SECTION 9.10 BINDING EFFECT. This Agreement shall become effective when it has
been executed by the Borrowers, the Agent and the Banks. It shall
thereafter be binding upon and inure to the benefit of the Borrowers, the
Agent and the Banks and their respective successors and assigns except that
no Borrower shall have the right to assign any of its rights or obligations
hereunder or any interest herein.
SECTION 9.11 GOVERNING LAW. This Agreement, the Notes and the other documents
executed pursuant hereto shall be governed in all respects by the law of
the Commonwealth of Pennsylvania and for all purposes shall be construed in
accordance with the law of the Commonwealth of Pennsylvania. Subject to
Section 9.2, the parties acknowledge the non-exclusive jurisdiction of the
federal and state courts located within Philadelphia County in the
Commonwealth of Pennsylvania over controversies arising from or relating to
this Agreement.
SECTION 9.12 HEADINGS. Article and Section headings used in this Agreement are
for convenience only and shall not affect the construction of this
Agreement.
SECTION 9.13 USURY. Nothing herein contained, contained in the Notes or
contained in any other document executed pursuant hereto, nor any
transaction related hereto or thereto, shall be construed or shall so
operate either presently or prospectively to require the Borrowers (i) to
pay interest at a rate greater than is now lawful in such case to contract
for, but shall require payment of interest only to the extent of such
lawful rate, or (ii) to make any payment or do any act contrary to law, but
if any provision herein or therein contained shall otherwise so operate to
invalidate such document, in whole or in part, then such provision only
shall be held for naught as though not herein or therein contained and the
remainder of such document shall remain operative and in full force and
effect. Any interest paid in excess of the lawful rate shall be refunded to
the Borrowers. Such refund shall be made by application of the excessive
amount of interest paid against any sums outstanding under this Agreement
and shall be applied in such order as the Agent may determine. If the
excessive amount of interest paid exceeds the sums outstanding hereunder,
the portion exceeding the said sums outstanding shall be refunded in cash
by the Banks. Any such crediting or refund shall not cure or waive any
Unmatured Default or Event of Default by the Borrowers hereunder or under
the Notes.
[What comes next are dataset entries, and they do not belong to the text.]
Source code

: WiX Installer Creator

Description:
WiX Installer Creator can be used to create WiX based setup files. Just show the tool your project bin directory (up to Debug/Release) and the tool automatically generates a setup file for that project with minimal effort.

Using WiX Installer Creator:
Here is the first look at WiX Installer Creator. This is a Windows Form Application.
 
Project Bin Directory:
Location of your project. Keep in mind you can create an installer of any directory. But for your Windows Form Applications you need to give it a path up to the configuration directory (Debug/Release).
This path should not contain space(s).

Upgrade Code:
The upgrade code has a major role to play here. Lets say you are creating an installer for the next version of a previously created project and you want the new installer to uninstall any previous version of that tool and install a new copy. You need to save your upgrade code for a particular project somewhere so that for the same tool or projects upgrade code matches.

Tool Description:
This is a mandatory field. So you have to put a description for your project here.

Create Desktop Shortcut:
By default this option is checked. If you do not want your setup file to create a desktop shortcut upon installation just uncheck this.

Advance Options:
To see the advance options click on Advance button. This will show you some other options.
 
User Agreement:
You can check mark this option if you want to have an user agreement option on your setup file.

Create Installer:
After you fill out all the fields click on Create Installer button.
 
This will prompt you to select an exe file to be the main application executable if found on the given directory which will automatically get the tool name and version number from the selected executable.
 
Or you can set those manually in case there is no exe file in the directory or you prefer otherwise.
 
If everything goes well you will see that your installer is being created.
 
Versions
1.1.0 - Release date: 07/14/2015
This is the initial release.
The Borrowers agree, however, that in determining whether or not
any interest payable exceeds the highest rate permitted by law, any
non-principal payment (except payments specifically stated in this
Agreement to be "interest") shall be deemed, to the extent permitted by
law, to be an expense, fee, premium, or penalty rather than interest.
46
SECTION 9.14 ASSIGNMENTS; PARTICIPATIONS. The Borrowers acknowledge and agree
that any Bank may at any time:
(A) assign or transfer any of its rights or obligations under this
Agreement in a transaction intended solely as a source of funding, to
a Federal Reserve Bank, without the consent of or notice to MTI or the
Agent;
(B) sell participations in the Loans outstanding hereunder to another
financial institution (after providing written notice to MTI regarding
such sale at least five (5) days prior thereto), but in the event of
any such participation, no party to this Agreement shall have any
obligations or responsibilities to such participant other than its
obligations or responsibilities to the seller of such participation,
and no participation shall relieve any party of its obligations and
duties hereunder, provided that, any agreement pursuant to which any
Bank may grant a participation shall not limit such Bank's ability to
agree to any modification, amendment or waiver of the Loan Documents
without the consent of the participant except to the extent such
modification, amendment or waiver would change the amount of the
Commitments, reduce the principal of or rate of interest on the Loans
or related fees or postpone the date fixed for any payment of
principal of or interest on the Loans or related fees;
(C) assign all or any portion of its rights under the Loans and its
Commitment in minimum amounts of $5,000,000 either (A) to an Affiliate
of such Bank, or (B) with the prior written consent of the Agent,
which shall not be unreasonably withheld or delayed, together with the
payment by such Bank to the Agent of a $3,500 transfer fee, and,
except after the occurrence of an Event of Default, with the prior
written consent of MTI, which shall not be unreasonably withheld or
delayed. Promptly upon any such assignment described in (A) or (B)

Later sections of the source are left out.